**WORK INSTRUCTION**
Nothing but the lines from the top of the data to the line holding "futebol: São Paulo, Corinthians" should be printed, word for word and both ends included; leave the pictures out.

**SUPPLIED RECORDS**
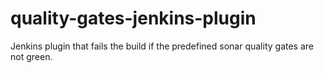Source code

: # quality-gates-jenkins-plugin
Jenkins plugin that fails the build if the predefined sonar quality gates are not green.
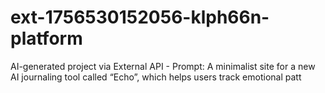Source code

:# ext-1756530152056-klph66n-platform
AI-generated project via External API - Prompt: A minimalist site for a new AI journaling tool called “Echo”, which helps users track emotional patt
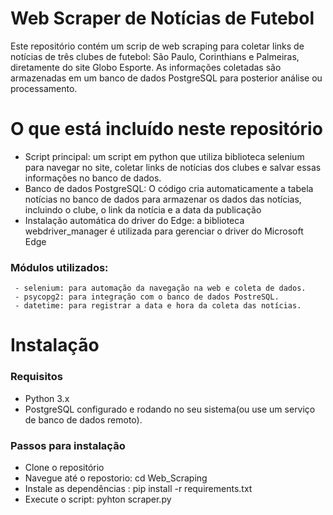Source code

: # Web Scraper de Notícias de Futebol
 Este repositório contém um scrip de web scraping para coletar links de notícias de três clubes de
 futebol: São Paulo, Corinthians e Palmeiras, diretamente do site Globo Esporte. As informações coletadas são armazenadas
 em um banco de dados PostgreSQL para posterior análise ou processamento.

 # O que está incluído neste repositório
  - Script principal: um script em python que utiliza biblioteca selenium para navegar no site,
    coletar links de notícias dos clubes e salvar essas informações no banco de dados.
  - Banco de dados PostgreSQL: O código cria automaticamente a tabela notícias no banco de dados para armazenar os dados
    das notícias, incluindo o clube, o link da notícia e a data da publicação
  - Instalação automática do driver do Edge: a biblioteca webdriver_manager é utilizada para gerenciar o driver
    do Microsoft Edge
  ### Módulos utilizados:
     - selenium: para automação da navegação na web e coleta de dados.
     - psycopg2: para integração com o banco de dados PostreSQL.
     - datetime: para registrar a data e hora da coleta das notícias.

 # Instalação
 ### Requisitos
   - Python 3.x
   - PostgreSQL configurado e rodando no seu sistema(ou use um serviço de banco de dados remoto).

### Passos para instalação

   - Clone o repositório
   - Navegue até o repostorio: cd Web_Scraping
   - Instale as dependências : pip install -r requirements.txt
   - Execute o script: pyhton scraper.py

   
 
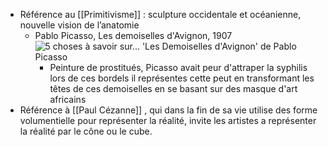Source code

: - Référence au [[Primitivisme]] : sculpture occidentale et océanienne, nouvelle vision de l’anatomie
	- Pablo Picasso, Les demoiselles d'Avignon, 1907 ![5 choses à savoir sur… 'Les Demoiselles d'Avignon' de Pablo Picasso](https://media.timeout.com/images/103145336/750/422/image.jpg)
		- Peinture de prostitués, Picasso avait peur d'attraper la syphilis lors de ces bordels il représentes cette peut en transformant les têtes de ces demoiselles en se basant sur des masque d'art africains
- Référence à [[Paul Cézanne]] , qui dans la fin de sa vie utilise des forme volumentielle pour représenter la réalité, invite les artistes a représenter la réalité par le cône ou le cube.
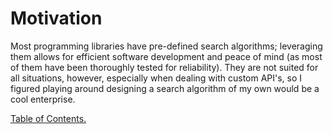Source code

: 
# **Motivation**

Most programming libraries have pre-defined search algorithms; leveraging them allows for efficient software development 
and peace of mind (as most of them have been thoroughly tested for reliability). They are not suited for all situations,
however, especially when dealing with custom API's, 
so I figured playing around designing a search algorithm of my own would be a cool enterprise.

[Table of Contents.](./documentation/toc.md)


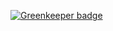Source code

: 

[![Greenkeeper badge](https://badges.greenkeeper.io/alexander-heimbuch/podlove-web-player-standalone.svg?token=323bd5d7e94d0271d6cdc43828c9fe8977cef3ee5bf700b8a39db5bc1c8f3704&ts=1521401428814)](https://greenkeeper.io/)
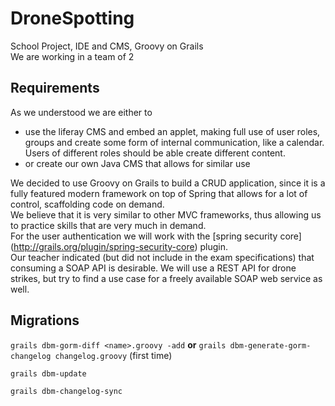 # DroneSpotting
School Project, IDE and CMS, Groovy on Grails   
We are working in a team of 2  

## Requirements ##

As we understood we are either to 
- use the liferay CMS and embed an applet, making full use of user roles, groups and create some form of internal communication, like a calendar. Users of different roles should be able create different content.
- or create our own Java CMS that allows for similar use 

We decided to use Groovy on Grails to build a CRUD application, since it is a fully featured modern framework on top of Spring that allows for a lot of control, scaffolding code on demand.   
We believe that it is very similar to other MVC frameworks, thus allowing us to practice skills that are very much in demand.   
For the user authentication we will work with the [spring security core] (http://grails.org/plugin/spring-security-core) plugin.   
Our teacher indicated (but did not include in the exam specifications) that consuming a SOAP API is desirable. We will use a REST API for drone strikes, but try to find a use case for a freely available SOAP web service as well.

## Migrations ##

`grails dbm-gorm-diff <name>.groovy -add` **or** `grails dbm-generate-gorm-changelog changelog.groovy` (first time)

`grails dbm-update`

`grails dbm-changelog-sync`
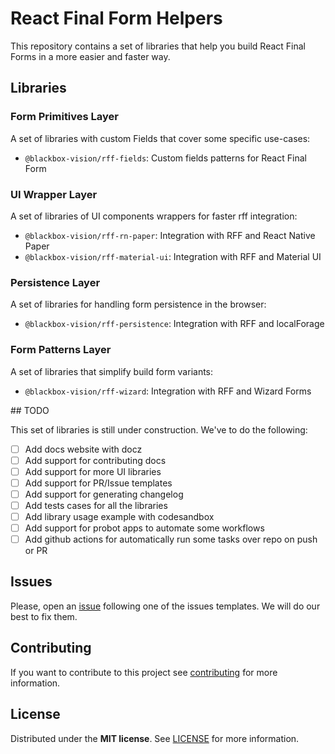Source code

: # React Final Form Helpers

This repository contains a set of libraries that help you build React Final Forms in a more easier and faster way.

## Libraries

### Form Primitives Layer

A set of libraries with custom Fields that cover some specific use-cases:

- `@blackbox-vision/rff-fields`: Custom fields patterns for React Final Form

### UI Wrapper Layer

A set of libraries of UI components wrappers for faster rff integration:

- `@blackbox-vision/rff-rn-paper`: Integration with RFF and React Native Paper
- `@blackbox-vision/rff-material-ui`: Integration with RFF and Material UI

### Persistence Layer

A set of libraries for handling form persistence in the browser:

- `@blackbox-vision/rff-persistence`: Integration with RFF and localForage

### Form Patterns Layer

A set of libraries that simplify build form variants:

- `@blackbox-vision/rff-wizard`: Integration with RFF and Wizard Forms

## TODO

This set of libraries is still under construction. We've to do the following:

- [ ] Add docs website with docz
- [ ] Add support for contributing docs
- [ ] Add support for more UI libraries
- [ ] Add support for PR/Issue templates
- [ ] Add support for generating changelog
- [ ] Add tests cases for all the libraries
- [ ] Add library usage example with codesandbox
- [ ] Add support for probot apps to automate some workflows
- [ ] Add github actions for automatically run some tasks over repo on push or PR

## Issues

Please, open an [issue](https://github.com/BlackBoxVision/styled-animation/issues) following one of the issues templates. We will do our best to fix them.

## Contributing

If you want to contribute to this project see [contributing](https://github.com/BlackBoxVision/styled-animation/blob/master/CONTRIBUTING.md) for more information.

## License

Distributed under the **MIT license**. See [LICENSE](https://github.com/BlackBoxVision/styled-animation/blob/master/LICENSE) for more information.
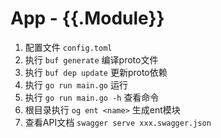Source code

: # App - {{.Module}}

1. 配置文件 `config.toml`
2. 执行 `buf generate` 编译proto文件
3. 执行 `buf dep update` 更新proto依赖
4. 执行 `go run main.go` 运行
5. 执行 `go run main.go -h` 查看命令
6. 根目录执行 `og ent <name>` 生成ent模块
7. 查看API文档 `swagger serve xxx.swagger.json`
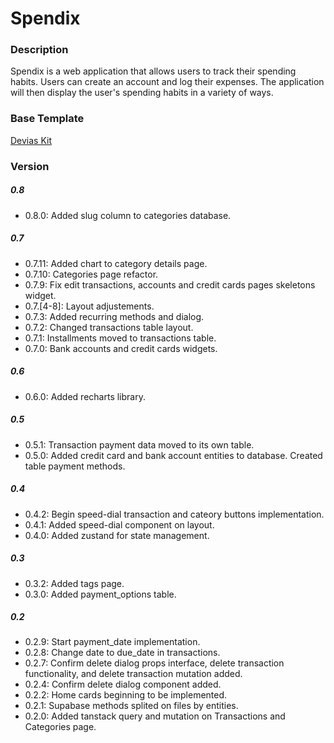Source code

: # Spendix

### Description 

Spendix is a web application that allows users to track their spending habits. Users can create an account and log their expenses. The application will then display the user's spending habits in a variety of ways.

### Base Template

[Devias Kit](https://github.com/devias-io/material-kit-react)

### Version

##### 0.8
- 0.8.0: Added slug column to categories database. 

##### 0.7
- 0.7.11: Added chart to category details page.
- 0.7.10: Categories page refactor.
- 0.7.9: Fix edit transactions, accounts and credit cards pages skeletons widget.
- 0.7.[4-8]: Layout adjustements.
- 0.7.3: Added recurring methods and dialog.
- 0.7.2: Changed transactions table layout.
- 0.7.1: Installments moved to transactions table.
- 0.7.0: Bank accounts and credit cards widgets.

##### 0.6
- 0.6.0: Added recharts library.

##### 0.5
- 0.5.1: Transaction payment data moved to its own table.
- 0.5.0: Added credit card and bank account entities to database. Created table payment methods.

##### 0.4
- 0.4.2: Begin speed-dial transaction and cateory buttons implementation.
- 0.4.1: Added speed-dial component on layout.
- 0.4.0: Added zustand for state management.

##### 0.3
- 0.3.2: Added tags page.
- 0.3.0: Added payment_options table.

##### 0.2
- 0.2.9: Start payment_date implementation.
- 0.2.8: Change date to due_date in transactions.
- 0.2.7: Confirm delete dialog props interface, delete transaction functionality, and delete transaction mutation added.
- 0.2.4: Confirm delete dialog component added.
- 0.2.2: Home cards beginning to be implemented.
- 0.2.1: Supabase methods splited on files by entities.
- 0.2.0: Added tanstack query and mutation on Transactions and Categories page.
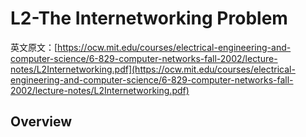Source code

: # L2-The Internetworking Problem

英文原文：[https://ocw.mit.edu/courses/electrical-engineering-and-computer-science/6-829-computer-networks-fall-2002/lecture-notes/L2Internetworking.pdf](https://ocw.mit.edu/courses/electrical-engineering-and-computer-science/6-829-computer-networks-fall-2002/lecture-notes/L2Internetworking.pdf)

## Overview
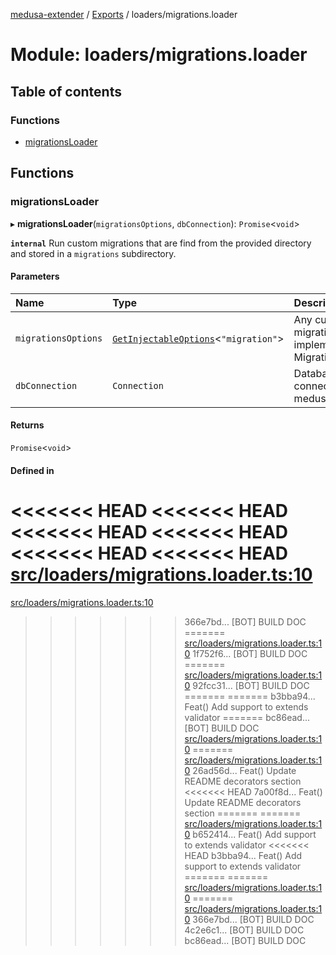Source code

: [medusa-extender](../README.md) / [Exports](../modules.md) / loaders/migrations.loader

# Module: loaders/migrations.loader

## Table of contents

### Functions

- [migrationsLoader](loaders_migrations_loader.md#migrationsloader)

## Functions

### migrationsLoader

▸ **migrationsLoader**(`migrationsOptions`, `dbConnection`): `Promise`<`void`\>

**`internal`**
Run custom migrations that are find from the provided directory and stored in a `migrations` subdirectory.

#### Parameters

| Name | Type | Description |
| :------ | :------ | :------ |
| `migrationsOptions` | [`GetInjectableOptions`](types.md#getinjectableoptions)<``"migration"``\> | Any custom migration that implements MigrationInterface |
| `dbConnection` | `Connection` | Database connection from medusa internal |

#### Returns

`Promise`<`void`\>

#### Defined in

<<<<<<< HEAD
<<<<<<< HEAD
<<<<<<< HEAD
<<<<<<< HEAD
<<<<<<< HEAD
<<<<<<< HEAD
[src/loaders/migrations.loader.ts:10](https://github.com/adrien2p/medusa-extender/blob/89f7223/src/loaders/migrations.loader.ts#L10)
=======
[src/loaders/migrations.loader.ts:10](https://github.com/adrien2p/medusa-extender/blob/23cd201/src/loaders/migrations.loader.ts#L10)
>>>>>>> 366e7bd... [BOT] BUILD DOC
=======
[src/loaders/migrations.loader.ts:10](https://github.com/adrien2p/medusa-extender/blob/0490090/src/loaders/migrations.loader.ts#L10)
>>>>>>> 1f752f6... [BOT] BUILD DOC
=======
[src/loaders/migrations.loader.ts:10](https://github.com/adrien2p/medusa-extender/blob/7e89c01/src/loaders/migrations.loader.ts#L10)
>>>>>>> 92fcc31... [BOT] BUILD DOC
=======
=======
>>>>>>> b3bba94... Feat() Add support to extends validator
=======
>>>>>>> bc86ead... [BOT] BUILD DOC
[src/loaders/migrations.loader.ts:10](https://github.com/adrien2p/medusa-extender/blob/7e89c01/src/loaders/migrations.loader.ts#L10)
=======
[src/loaders/migrations.loader.ts:10](https://github.com/adrien2p/medusa-extender/blob/89f7223/src/loaders/migrations.loader.ts#L10)
>>>>>>> 26ad56d... Feat() Update README decorators section
<<<<<<< HEAD
>>>>>>> 7a00f8d... Feat() Update README decorators section
=======
=======
[src/loaders/migrations.loader.ts:10](https://github.com/adrien2p/medusa-extender/blob/834fee1/src/loaders/migrations.loader.ts#L10)
>>>>>>> b652414... Feat() Add support to extends validator
<<<<<<< HEAD
>>>>>>> b3bba94... Feat() Add support to extends validator
=======
=======
[src/loaders/migrations.loader.ts:10](https://github.com/adrien2p/medusa-extender/blob/834fee1/src/loaders/migrations.loader.ts#L10)
=======
[src/loaders/migrations.loader.ts:10](https://github.com/adrien2p/medusa-extender/blob/23cd201/src/loaders/migrations.loader.ts#L10)
>>>>>>> 366e7bd... [BOT] BUILD DOC
>>>>>>> 4c2e6c1... [BOT] BUILD DOC
>>>>>>> bc86ead... [BOT] BUILD DOC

**ANSWER TO THIS TASK**
Source code

: # quality-gates-jenkins-plugin
Jenkins plugin that fails the build if the predefined sonar quality gates are not green.
Source code

:# ext-1756530152056-klph66n-platform
AI-generated project via External API - Prompt: A minimalist site for a new AI journaling tool called “Echo”, which helps users track emotional patt
Source code

: # Web Scraper de Notícias de Futebol
 Este repositório contém um scrip de web scraping para coletar links de notícias de três clubes de
 futebol: São Paulo, Corinthians e Palmeiras, diretamente do site Globo Esporte. As informações coletadas são armazenadas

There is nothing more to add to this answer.